Tot slot zullen er (groot)ouders zijn die vanwege jeugdsentiment deze omnibus voor hun (klein)kind kopen. De herinnering aan vele uren verantwoord leesplezier maakt dat ze Snuf willen doorgeven aan een volgende generatie.
Succesvol zal deze uitgave dan ook zeker worden. Maar zo populair als vroeger, nee, dat niet. Deels komt dit doordat de groep die christelijke jeugdboeken las destijds veel groter was dan nu. Dat blijkt alleen al uit de vele boekenkasten waarin ook nu nog losse delen van deze serie –in de bekende witte omslag met een grote hondenkop– prijken.
Ook zullen kinderen met meer leeservaring snel door alle toevalligheden in de Snufavonturen heenprikken. Het irreële ligt er in de serie duimendik bovenop. Daarnaast zijn, ondanks de aanpassingen, stijl en woordgebruik niet altijd meer van deze tijd. Zelfs boeken van Thea Beckman, die literair gezien van een veel hoger niveau zijn, worden onder andere om het verouderde taalgebruik door de jeugd bijna niet meer gelezen. Kinderen van nu willen spannende en avontuurlijke boeken die passen in 2016: boeken over een geschiedenisonderwerp of verhalen die aansluiten bij hun belevingswereld.

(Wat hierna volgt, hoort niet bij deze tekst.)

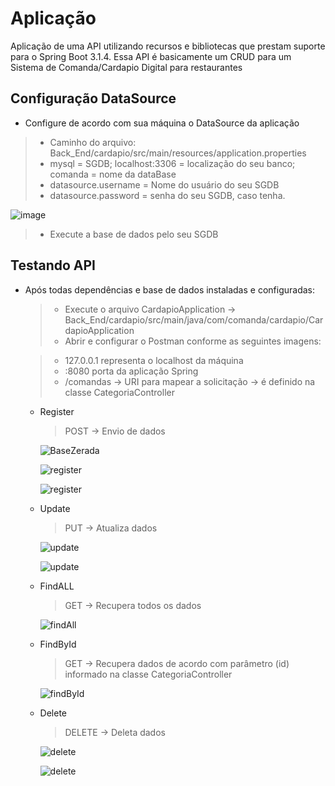 # Aplicação

Aplicação de uma API utilizando recursos e bibliotecas que prestam suporte para o Spring Boot 3.1.4.  Essa API é basicamente um CRUD para um Sistema de Comanda/Cardapio Digital para restaurantes

## Configuração DataSource
- Configure de acordo com sua máquina o DataSource da aplicação
  
> - Caminho do arquivo: Back_End/cardapio/src/main/resources/application.properties
> - mysql = SGDB; localhost:3306 = localização do seu banco; comanda = nome da dataBase
> - datasource.username = Nome do usuário do seu SGDB
> - datasource.password = senha do seu SGDB, caso tenha.

![image](https://github.com/LuizAmancioCeub/TAP_ComandaDigital/assets/134547510/b083b465-e858-4d55-8e2c-b345b4b927e7)

> - Execute a base de dados pelo seu SGDB

## Testando API
- Após todas dependências e base de dados instaladas e configuradas:
  > - Execute o arquivo CardapioApplication -> Back_End/cardapio/src/main/java/com/comanda/cardapio/CardapioApplication
  > - Abrir e configurar o Postman conforme as seguintes imagens:
  
  > - 127.0.0.1 representa o localhost da máquina
  > - :8080 porta da aplicação Spring
  > - /comandas -> URI para mapear a solicitação -> é definido na classe CategoriaController
      
  - Register
    >  POST -> Envio de dados

    ![BaseZerada](https://github.com/LuizAmancioCeub/TAP_ComandaDigital/assets/134547510/22035627-14f1-42c1-8664-5415ac6acee5)

    ![register](https://github.com/LuizAmancioCeub/TAP_ComandaDigital/assets/134547510/eb260954-d901-4880-b21c-21d9d342caf1)

    ![register](https://github.com/LuizAmancioCeub/TAP_ComandaDigital/assets/134547510/b90b1518-78af-4e8b-b6a1-b10c414cbca0)

  - Update
    > PUT -> Atualiza dados

     ![update](https://github.com/LuizAmancioCeub/TAP_ComandaDigital/assets/134547510/cbaa9a0a-d82c-4624-bcd3-0aa735ce738b)

    ![update](https://github.com/LuizAmancioCeub/TAP_ComandaDigital/assets/134547510/e0331f30-7189-4517-9db7-f810c49ad5f0)

  - FindALL
    > GET -> Recupera todos os dados
    
     ![findAll](https://github.com/LuizAmancioCeub/TAP_ComandaDigital/assets/134547510/4de253eb-f405-4869-8e1b-99a6f0bf525d)

  - FindById
    > GET -> Recupera dados de acordo com parâmetro (id) informado na classe CategoriaController

      ![findById](https://github.com/LuizAmancioCeub/TAP_ComandaDigital/assets/134547510/e780bfce-80ad-46e4-aeda-8dc76ee18bbf)

  - Delete
    > DELETE -> Deleta dados

      ![delete](https://github.com/LuizAmancioCeub/TAP_ComandaDigital/assets/134547510/d0835485-e8cf-41fd-a555-913c75fccc13)

      ![delete](https://github.com/LuizAmancioCeub/TAP_ComandaDigital/assets/134547510/ae56a3ef-8e42-4e95-acb0-879be713d649)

Ondanks alle kritiekpunten behoort Snuf tot de jeugdboekenklassiekers en verdienen de boeken het om te worden gelezen. De boeken bieden vele uren avontuurlijke spanning, geven een beeld van het leven in de jaren vijftig en zestig en zorgen dat de lezers kunnen wegdromen bij de heldendaden van Snuf en zijn vrienden. Vergeet ook niet: voor veel jongeren kan een serie als deze dienen als een opstap naar kwalitatief betere boeken.
Geen mobieltjes
Ilse Weerheim (12) las ”Snuf en het spookslot”: „De eerste hoofdstukken van het boek zijn saai. Daarna wordt het spannender. Het taalgebruik is eigenlijk best normaal, ik ben misschien één ouderwets woord tegengekomen. Je merkt wel dat het verhaal zich in een andere tijd afspeelt, want er komen bijvoorbeeld geen mobieltjes in voor. Ook is het verhaal voorspelbaar: het komt altijd weer goed.

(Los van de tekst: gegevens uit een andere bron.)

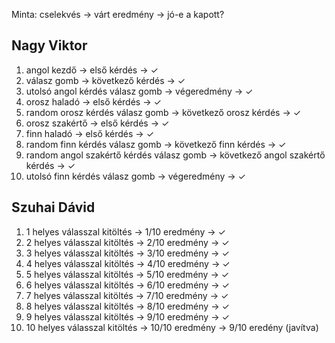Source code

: Minta: cselekvés -> várt eredmény -> jó-e a kapott?

## Nagy Viktor

1. angol kezdő -> első kérdés -> ✓
2. válasz gomb -> következő kérdés -> ✓
3. utolsó angol kérdés válasz gomb -> végeredmény -> ✓
4. orosz haladó -> első kérdés -> ✓
5. random orosz kérdés válasz gomb -> következő orosz kérdés -> ✓
6. orosz szakértő -> első kérdés -> ✓
7. finn haladó -> első kérdés -> ✓
8. random finn kérdés válasz gomb -> következő finn kérdés -> ✓
9. random angol szakértő kérdés válasz gomb -> következő angol szakértő kérdés -> ✓
10. utolsó finn kérdés válasz gomb -> végeredmény -> ✓

## Szuhai Dávid

1. 1 helyes válasszal kitöltés -> 1/10 eredmény -> ✓
2. 2 helyes válasszal kitöltés -> 2/10 eredmény -> ✓
3. 3 helyes válasszal kitöltés -> 3/10 eredmény -> ✓
4. 4 helyes válasszal kitöltés -> 4/10 eredmény -> ✓
5. 5 helyes válasszal kitöltés -> 5/10 eredmény -> ✓
6. 6 helyes válasszal kitöltés -> 6/10 eredmény -> ✓
7. 7 helyes válasszal kitöltés -> 7/10 eredmény -> ✓
8. 8 helyes válasszal kitöltés -> 8/10 eredmény -> ✓
9. 9 helyes válasszal kitöltés -> 9/10 eredmény -> ✓
10. 10 helyes válasszal kitöltés -> 10/10 eredmény -> 9/10 eredény (javítva)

Omdat het boek lekker gemakkelijk leest en wel spannend is, zou ik het aan andere kinderen aanraden om ook te lezen. Maar gelukkig zijn er ook heel andere soorten boeken!”
Net zo spannend als de film
Rick van der Mijden (12) las ”Snuf de hond”: „De verhalen van Snuf ken ik door de dvd’s en die vind ik spannend. Dat is met het boek ”Snuf de hond” ook zo. Dit verhaal is vanaf het eerste hoofdstuk al boeiend.

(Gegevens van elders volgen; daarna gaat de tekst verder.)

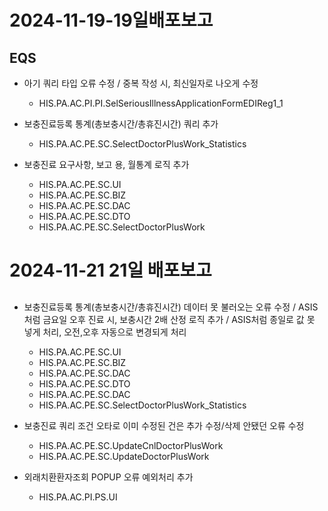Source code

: 



# 2024-11-19-19일배포보고


## EQS
- 아기 쿼리 타입 오류 수정 / 중복 작성 시, 최신일자로 나오게 수정
    - HIS.PA.AC.PI.PI.SelSeriousIllnessApplicationFormEDIReg1_1

- 보충진료등록 통계(총보충시간/총휴진시간) 쿼리 추가
    - HIS.PA.AC.PE.SC.SelectDoctorPlusWork_Statistics

- 보충진료 요구사항, 보고 용, 월통계 로직 추가
    - HIS.PA.AC.PE.SC.UI
    - HIS.PA.AC.PE.SC.BIZ
    - HIS.PA.AC.PE.SC.DAC
    - HIS.PA.AC.PE.SC.DTO
    - HIS.PA.AC.PE.SC.SelectDoctorPlusWork




# 2024-11-21 21일 배포보고
## 
- 보충진료등록 통계(총보충시간/총휴진시간) 데이터 못 불러오는 오류 수정 / ASIS처럼 금요일 오후 진료 시, 보충시간 2배 산정 로직 추가 / ASIS처럼 종일로 값 못 넣게 처리, 오전,오후 자동으로 변경되게 처리
    - HIS.PA.AC.PE.SC.UI
    - HIS.PA.AC.PE.SC.BIZ
    - HIS.PA.AC.PE.SC.DAC
    - HIS.PA.AC.PE.SC.DTO
    - HIS.PA.AC.PE.SC.DAC
    - HIS.PA.AC.PE.SC.SelectDoctorPlusWork_Statistics

- 보충진료 쿼리 조건 오타로 이미 수정된 건은 추가 수정/삭제 안됐던 오류 수정
    - HIS.PA.AC.PE.SC.UpdateCnlDoctorPlusWork
    - HIS.PA.AC.PE.SC.UpdateDoctorPlusWork

- 외래치환환자조회 POPUP 오류 예외처리 추가
    - HIS.PA.AC.PI.PS.UI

Het taalgebruik vind ik helemaal niet oud-Hollands, eerder modern. De verhalen zouden ook zeker echt kunnen gebeuren. De verhalen zijn wel voorspelbaar (ze lopen altijd goed af), maar als ik aan het lezen ben, heb ik daar geen last van. Dan zijn het lekker spannende boeken die heel leuk zijn om te lezen. Het geloof komt er wel in voor, maar niet ouderwets of overdreven.”
Boekgegevens
”Snuf de hond”, omnibus 1; Piet Prins; uitg. De Vuurbaak, Barneveld, 2016; ISBN 978 90 556 0512 5; 530 blz.; € 15,-.